Before 2006, like an active volcano, STFU would bubble and occasionally spit. All the signs of an eruption were there, but it wasn’t correlating with a change in my personality. Sometimes it would rumble when I was trying to be funny, or I’d say something beyond the line of what is appropriate, and especially if I was trying to make a point.
Twenty years ago, when Alisha started dating, I was that empathic (before I knew what that really meant), passive stabilizer who needed to, at least emotionally get along with everyone. If I didn’t like what was said, I would usually eat it, and stuff it deep inside.
She told me I ‘needed to be firmer or I’d get run over’ (by her). A statement she doesn’t need to muscle test, she regrets it. But she wasn’t wrong.
In 2006, I was working really hard at a job I was proud to have. I was traveling the world reporting on sports, wrote a cover story, saw our web traffic increase, and we were building a new site to support our vision.
Then I got a new boss.
We did not see eye-to-eye. We were in different cities and didn’t know each other very well, and short-sightedly didn’t care to. As I believed it to be there was an area of the business he didn’t understand. It didn’t end well.
It changed my personality. The STFU affliction became that erupting volcanic personality disorder. I needed to be heard, I needed to be right. If you didn’t see it my way it struck a chord of bottled, but also overflowing insecurity and anxiety.
It went on that way for over a decade. I was always on my front foot. I struggled to sit back and listen. My processing and communication internally and externally were on fire.
“When you talk, you are only repeating what you already know. But if you listen, you may learn something new,” - Dalai Lama
This quote couldn’t be more true.
I didn’t care. I needed people to know what I knew so I wouldn’t have a repeat of 2006. There is the belief that you’re right, and there is the belief that it’s a black-and-white issue. It is rarely that clean and simple.
It was and has been a strategy as adept as running a 100-yard dash in a 90-yard gym.
I’ve recognized this pattern and have worked on it, and it is far from where I want it to be. The insecurity and anxiety still rear its ugly heads and I frustratingly look in the rearview mirror to see the damage behind me, versus having avoided it in front of me.
I am at my best when I simply STFU, listen, see, process, and engage. It sometimes can feel incongruent with the quick, sarcastic, movie/TV quote, ‘Now Hear This’ (a ranting podcast Alisha wanted me to start years ago) mentality that is part of my personality. The key is not to lose it, and still STFU.
When I STFU, I see and process the world in a whole new way.
We all have patterns we’d like to change or optimize. They take our ability to STFU or however, they manifest, and turn us inside out. Sometimes we can see it. Other times we can’t, but they’re in there, and often ‘out’ for all to experience.
We all get tested every day and will continue to be tested. Is there something you sense negatively in yourself, or how you perceive a situation, circumstances, or others?
How do you want to feel? How do you want to see yourself? How do you want to see others and the world?

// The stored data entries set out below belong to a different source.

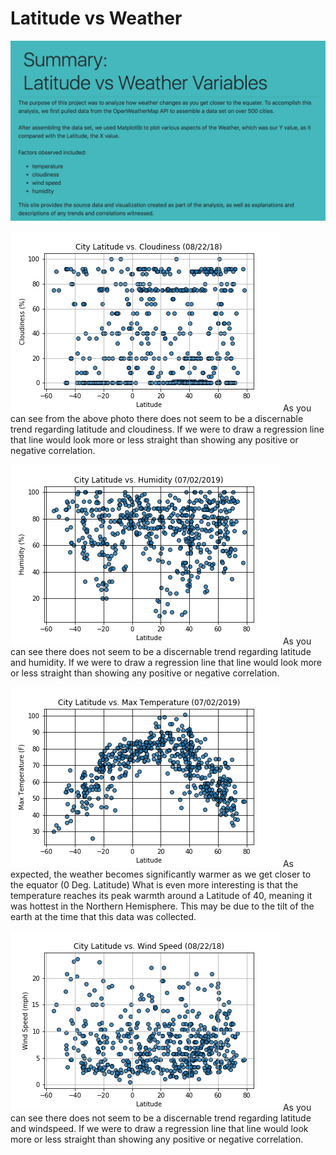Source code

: # Latitude vs Weather
![1-Logo](Image/summary2png.png)

![1-Logo](Image/Fig3.png)
As you can see from the above photo there does not seem to be a discernable trend regarding latitude and cloudiness. 
If we were to draw a regression line that line would look more or less straight than showing any positive or negative correlation. 

![1-Logo](Pictures/latvsHumidity.png)
As you can see there does not seem to be a discernable trend regarding latitude and humidity. 
If we were to draw a regression line that line would look more or less straight than showing any positive or negative correlation. 

![1-Logo](Pictures/latvsMaxtemp.png)
As expected, the weather becomes significantly warmer as we get closer to the equator (0 Deg. Latitude) 
What is even more interesting is that the temperature reaches its peak warmth around a Latitude of 40, meaning it was hottest in the Northern Hemisphere.
This may be due to the tilt of the earth at the time that this data was collected.

![1-Logo](Image/Fig4.png)
As you can see there does not seem to be a discernable trend regarding latitude and windspeed. 
If we were to draw a regression line that line would look more or less straight than showing any positive or negative correlation. 
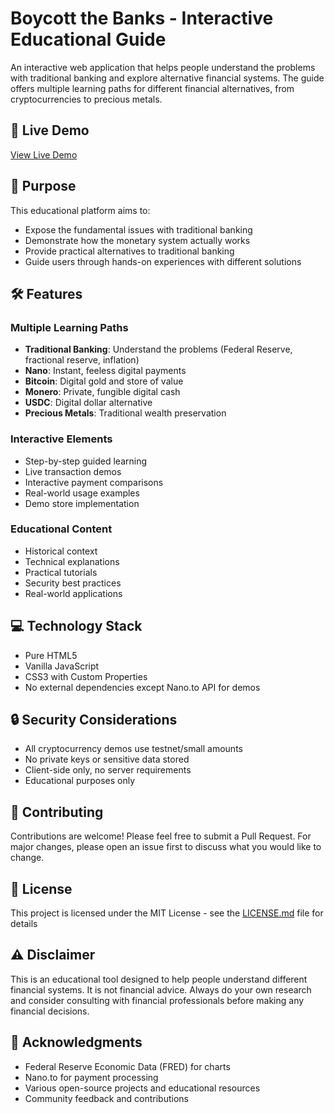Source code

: # Boycott the Banks - Interactive Educational Guide

An interactive web application that helps people understand the problems with traditional banking and explore alternative financial systems. The guide offers multiple learning paths for different financial alternatives, from cryptocurrencies to precious metals.

## 🚀 Live Demo
[View Live Demo](https://mnpezz.github.io/BoycottBank/)

## 🎯 Purpose

This educational platform aims to:
- Expose the fundamental issues with traditional banking
- Demonstrate how the monetary system actually works
- Provide practical alternatives to traditional banking
- Guide users through hands-on experiences with different solutions

## 🛠️ Features

### Multiple Learning Paths
- **Traditional Banking**: Understand the problems (Federal Reserve, fractional reserve, inflation)
- **Nano**: Instant, feeless digital payments
- **Bitcoin**: Digital gold and store of value
- **Monero**: Private, fungible digital cash
- **USDC**: Digital dollar alternative
- **Precious Metals**: Traditional wealth preservation

### Interactive Elements
- Step-by-step guided learning
- Live transaction demos
- Interactive payment comparisons
- Real-world usage examples
- Demo store implementation

### Educational Content
- Historical context
- Technical explanations
- Practical tutorials
- Security best practices
- Real-world applications


## 💻 Technology Stack

- Pure HTML5
- Vanilla JavaScript
- CSS3 with Custom Properties
- No external dependencies except Nano.to API for demos

## 🔒 Security Considerations

- All cryptocurrency demos use testnet/small amounts
- No private keys or sensitive data stored
- Client-side only, no server requirements
- Educational purposes only

## 🤝 Contributing

Contributions are welcome! Please feel free to submit a Pull Request. For major changes, please open an issue first to discuss what you would like to change.

## 📝 License

This project is licensed under the MIT License - see the [LICENSE.md](LICENSE.md) file for details

## ⚠️ Disclaimer

This is an educational tool designed to help people understand different financial systems. It is not financial advice. Always do your own research and consider consulting with financial professionals before making any financial decisions.

## 🙏 Acknowledgments

- Federal Reserve Economic Data (FRED) for charts
- Nano.to for payment processing
- Various open-source projects and educational resources
- Community feedback and contributions
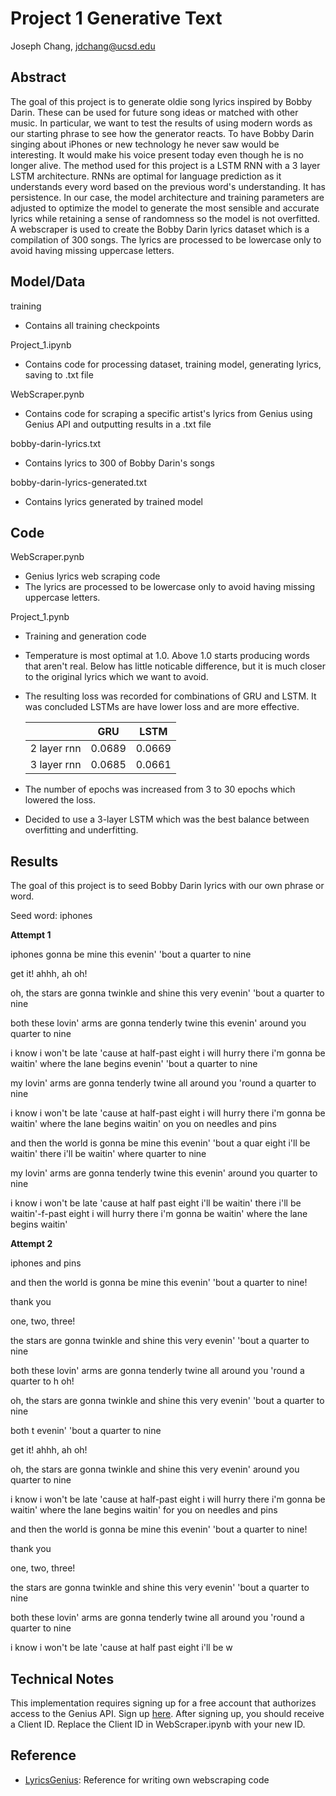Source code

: # Project 1 Generative Text

Joseph Chang, jdchang@ucsd.edu

## Abstract

The goal of this project is to generate oldie song lyrics inspired by Bobby Darin. These can be used for future song ideas or matched with other music. In particular, we want to test the results of using modern words as our starting phrase to see how the generator reacts. To have Bobby Darin singing about iPhones or new technology he never saw would be interesting. It would make his voice present today even though he is no longer alive. The method used for this project is a LSTM RNN with a 3 layer LSTM architecture. RNNs are optimal for language prediction as it understands every word based on the previous word's understanding. It has persistence. In our case, the model architecture and training parameters are adjusted to optimize the model to generate the most sensible and accurate lyrics while retaining a sense of randomness so the model is not overfitted. A webscraper is used to create the Bobby Darin lyrics dataset which is a compilation of 300 songs. The lyrics are processed to be lowercase only to avoid having missing uppercase letters.


## Model/Data

training
- Contains all training checkpoints

Project_1.ipynb
- Contains code for processing dataset, training model, generating lyrics, saving to .txt file

WebScraper.pynb
- Contains code for scraping a specific artist's lyrics from Genius using Genius API and outputting results in a .txt file

bobby-darin-lyrics.txt
- Contains lyrics to 300 of Bobby Darin's songs

bobby-darin-lyrics-generated.txt
- Contains lyrics generated by trained model

## Code

WebScraper.pynb 
- Genius lyrics web scraping code
- The lyrics are processed to be lowercase only to avoid having missing uppercase letters.

Project_1.pynb 
- Training and generation code
- Temperature is most optimal at 1.0. Above 1.0 starts producing words that aren't real. Below has little noticable difference, but it is much closer to the original lyrics which we want to avoid.
- The resulting loss was recorded for combinations of GRU and LSTM. It was concluded LSTMs are have lower loss and are more effective.


  |               |     GRU       |  LSTM     |
  | ------------- | ------------- |-----------|
  | 2 layer rnn   | 0.0689  | 0.0669 |
  | 3 layer rnn   | 0.0685  | 0.0661 |

- The number of epochs was increased from 3 to 30 epochs which lowered the loss.
- Decided to use a 3-layer LSTM which was the best balance between overfitting and underfitting.


## Results

The goal of this project is to seed Bobby Darin lyrics with our own phrase or word.

Seed word: iphones

**Attempt 1**

iphones gonna be mine
this evenin'
'bout a quarter to nine

get it!
ahhh, ah
oh!

oh, the stars
are gonna twinkle and shine
this very evenin'
'bout a quarter to nine

both these lovin' arms
are gonna tenderly twine
this evenin' around you
quarter to nine

i know i won't be late
'cause at half-past eight
i will hurry there
i'm gonna be waitin' where the lane begins evenin'
'bout a quarter to nine

my lovin' arms
are gonna tenderly twine
all around you
'round a quarter to nine

i know i won't be late
'cause at half-past eight
i will hurry there
i'm gonna be waitin' where the lane begins
waitin' on you on needles and pins

and then
the world is gonna be mine
this evenin'
'bout a quar eight
i'll be waitin' there
i'll be waitin' where quarter to nine

my lovin' arms
are gonna tenderly twine
this evenin' around you
quarter to nine

i know i won't be late
'cause at half past eight
i'll be waitin' there
i'll be waitin'-f-past eight
i will hurry there
i'm gonna be waitin' where the lane begins
waitin' 

**Attempt 2**

iphones and pins

and then
the world is gonna be mine
this evenin'
'bout a quarter to nine!

thank you

one, two, three!

the stars
are gonna twinkle and shine
this very evenin'
'bout a quarter to nine

both these lovin' arms
are gonna tenderly twine
all around you
'round a quarter to h
oh!

oh, the stars
are gonna twinkle and shine
this very evenin'
'bout a quarter to nine

both t evenin'
'bout a quarter to nine

get it!
ahhh, ah
oh!

oh, the stars
are gonna twinkle and shine
this very evenin' around you
quarter to nine

i know i won't be late
'cause at half-past eight
i will hurry there
i'm gonna be waitin' where the lane begins
waitin' for you on needles and pins

and then
the world is gonna be mine
this evenin'
'bout a quarter to nine!

thank you

one, two, three!

the stars
are gonna twinkle and shine
this very evenin'
'bout a quarter to nine

both these lovin' arms
are gonna tenderly twine
all around you
'round a quarter to nine

i know i won't be late
'cause at half past eight
i'll be w

## Technical Notes

This implementation requires signing up for a free account that authorizes access to the Genius API. Sign up [here](https://genius.com/api-clients). After signing up, you should receive a Client ID. Replace the Client ID in WebScraper.ipynb with your new ID.

## Reference

- [LyricsGenius](https://github.com/johnwmillr/LyricsGenius): Reference for writing own webscraping code


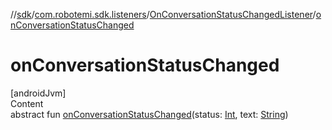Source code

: //[sdk](../../../index.md)/[com.robotemi.sdk.listeners](../index.md)/[OnConversationStatusChangedListener](index.md)/[onConversationStatusChanged](on-conversation-status-changed.md)



# onConversationStatusChanged  
[androidJvm]  
Content  
abstract fun [onConversationStatusChanged](on-conversation-status-changed.md)(status: [Int](https://kotlinlang.org/api/latest/jvm/stdlib/kotlin/-int/index.html), text: [String](https://kotlinlang.org/api/latest/jvm/stdlib/kotlin/-string/index.html))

Close your eyes, and sense what that feels like sense, and see that way. What does that look like?
You have the ability to change how you interact with yourself and how that impacts your relationship with others.
Whether you have STFU, or it’s something else, you can do something about it. Your conscious and your unconscious will thank you.
Peace be the journey.
Pete
P.S. To all of those who have been negatively impacted by my affliction over the years, I apologize.